Why Are Traumatic Brain Injuries and Concussion Symptoms Worse in the Summer Heat?
If you’ve experienced a head injury, you may already know that an array of symptoms can occur after the injury for days, months, and even years.
Brain trauma can cause body temperature regulation problems like feeling cold with chills, shivering, sweating, or hot flashes that come and go with no rhyme or reason. These elusive symptoms are very real, contrary to TBI myths like if you don’t have to have a loss of consciousness at the time of injury to experience severe neurological problems.
In oppressively humid weather a non-injured person can feel tired, nauseous, dizzy or light-headed, but a Traumatic Brain Injury survivor may experience more fatigue and headaches in the hot summer months.
Is it because of more daylight hours for light sensitive brain injuries?
Is it because it’s easier to get dehydrated which can make headaches and fatigue worse?
Is it because of increased activity outside in the heat like mowing the lawn or just walking across a hot parking lot?
All of these factors are true and contribute to the worse TBI symptoms in the summer months but there is scientific research to explain the phenomenon as well.
The Brain is Vulnerable to Heat
The brain is more vulnerable to heat because it can’t sweat like the rest of your body does to dissipate heat. The brain depends on blood flow from the rest of the body to cool down and this is a slow process. The brain stays at a higher temperature for a longer time than the rest of the body thus making it more vulnerable to high temperatures in the summer. A TBI makes it harder for the body to control temperature.
Normal body temperature can range between 97 F and 99 F or more and can vary depending on the time of day or activity levels. The brain controls temperature inside the pituitary gland and research is finding more TBI patients who have pituitary issues so brain injury can interfere with the body’s ability to cool down.
What is Thermoregulation?
Temperature in the body is strictly regulated by what is called the homeostatic process, which means the body does everything it can do to keep the same temperature when it’s hot or cold. Body temperature that is low can slow down the activities of cells and organs making processes like thinking and eating a challenge.
A body temperature that is too hot speeds up activity that can damage brain cells and organs. This process is controlled by the hypothalamus in the brain and by the autonomic nervous system that are in constant communication about body temperature. There are also secondary processes that influences body temperature that include diet, metabolism and hormones.
Why TBI Affects Thermoregulation
Brain injuries can interfere with the body’s temperature regulation because they affect all of the body’s systems and hormones.
TBI patients do not realize that even a mild concussion can result in system-wide health issues like:
- Disruption in neurovascular coupling
- Hypothalmus functions
- Hormone imbalance
- Elevated resting heart rate
- Perception of temperature
Patients who are struggling with lingering traumatic brain injury symptoms should seek support and a treatment plan designed to address their needs.
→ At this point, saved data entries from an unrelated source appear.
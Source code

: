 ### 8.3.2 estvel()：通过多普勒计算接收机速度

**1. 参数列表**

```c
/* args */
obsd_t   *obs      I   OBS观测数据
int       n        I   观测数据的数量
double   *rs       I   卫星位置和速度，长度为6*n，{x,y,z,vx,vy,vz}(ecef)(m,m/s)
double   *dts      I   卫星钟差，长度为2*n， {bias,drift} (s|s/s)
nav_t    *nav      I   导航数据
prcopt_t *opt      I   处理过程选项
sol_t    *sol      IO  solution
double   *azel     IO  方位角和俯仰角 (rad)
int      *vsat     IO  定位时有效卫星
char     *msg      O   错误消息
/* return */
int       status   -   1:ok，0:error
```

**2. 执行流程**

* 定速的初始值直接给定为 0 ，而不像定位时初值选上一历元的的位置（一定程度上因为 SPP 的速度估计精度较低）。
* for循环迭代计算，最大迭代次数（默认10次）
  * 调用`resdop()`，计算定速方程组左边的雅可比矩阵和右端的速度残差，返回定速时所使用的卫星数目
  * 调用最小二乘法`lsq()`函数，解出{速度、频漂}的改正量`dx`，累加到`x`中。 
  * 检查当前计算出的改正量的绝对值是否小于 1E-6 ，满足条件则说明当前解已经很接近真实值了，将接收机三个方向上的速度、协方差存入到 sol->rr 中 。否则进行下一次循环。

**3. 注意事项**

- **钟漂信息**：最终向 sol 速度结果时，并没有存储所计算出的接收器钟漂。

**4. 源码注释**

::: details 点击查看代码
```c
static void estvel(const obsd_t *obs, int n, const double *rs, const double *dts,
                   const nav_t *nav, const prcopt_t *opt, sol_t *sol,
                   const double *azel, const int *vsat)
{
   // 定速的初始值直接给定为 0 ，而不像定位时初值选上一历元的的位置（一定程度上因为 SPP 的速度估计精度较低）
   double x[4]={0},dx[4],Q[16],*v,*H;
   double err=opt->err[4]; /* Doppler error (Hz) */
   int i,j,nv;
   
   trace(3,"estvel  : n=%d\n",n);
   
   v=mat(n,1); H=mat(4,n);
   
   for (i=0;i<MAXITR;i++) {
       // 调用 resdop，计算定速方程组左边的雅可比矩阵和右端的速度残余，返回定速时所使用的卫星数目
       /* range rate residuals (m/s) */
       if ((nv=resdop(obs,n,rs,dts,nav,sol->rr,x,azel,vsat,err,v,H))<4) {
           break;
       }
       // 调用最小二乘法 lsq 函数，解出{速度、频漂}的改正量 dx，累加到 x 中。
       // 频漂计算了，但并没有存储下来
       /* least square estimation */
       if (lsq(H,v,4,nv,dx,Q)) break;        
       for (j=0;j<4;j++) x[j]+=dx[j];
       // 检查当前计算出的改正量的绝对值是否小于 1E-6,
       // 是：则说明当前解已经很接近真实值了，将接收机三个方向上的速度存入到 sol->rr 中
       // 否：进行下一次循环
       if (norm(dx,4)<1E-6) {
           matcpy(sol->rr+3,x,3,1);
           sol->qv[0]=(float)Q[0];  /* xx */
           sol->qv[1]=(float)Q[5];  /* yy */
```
Head Injuries Can Cause Fever
Researchers say that up to 37% of TBI patients experience fever that is not caused by an infection but instead is completely neurological. This is called a neurogenic fever. Most of the time this is a short-term symptom but unfortunately it is linked to worse outcomes for the patient and in some extreme cases life threatening.
If a patient has had a concussion or head trauma and is experiencing a fever of over 100 degrees then they should seek medical treatment and a neurological evaluation, even if it wasn’t recent.
A traumatic brain injury patient can experience heat related symptoms for months after injury.
- Hot flashes
- Localized flushing and redness
- Body temperature elevations or chills
Medications and Supplements
Some supplements and medications prescribed for brain injury can affect how the body regulates temperature.
Some medications can increase side effects in hot weather, like making skin more sensitive or causing temperature regulation to fluctuate.
Always check possible side-effects on the bottle and online and speak to your doctor about the potential consequences of the medicine. Make sure that medications are stored at the recommended temperature and do not store in direct sunlight, like on a windowsill.
How to Cope with Post-TBI Body Temperature Regulation
People with impaired cooling mechanisms means their brains are no longer able to regulate core temperature. If a patient is experiencing body temperature issues post-TBI symptoms that’s a clear indication of brain function that is still affected by injury.
Receiving the correct diagnosis for treatment is key to getting the patient to start feeling better. The next steps may be for an endocrinologist to check out hormone regulation to help manage body temperature.
Body temperature regulation after a Brain Injury requires planning around it and having a checklist. It means drinking plenty of water, eating snacks, and checking the weather app.
In hot weather limit engaging in strenuous activity outside, exposure to hot weather, and excessive clothing. Stop all outside activity, Loosen clothing, rest in a cool place, and drink plenty of water.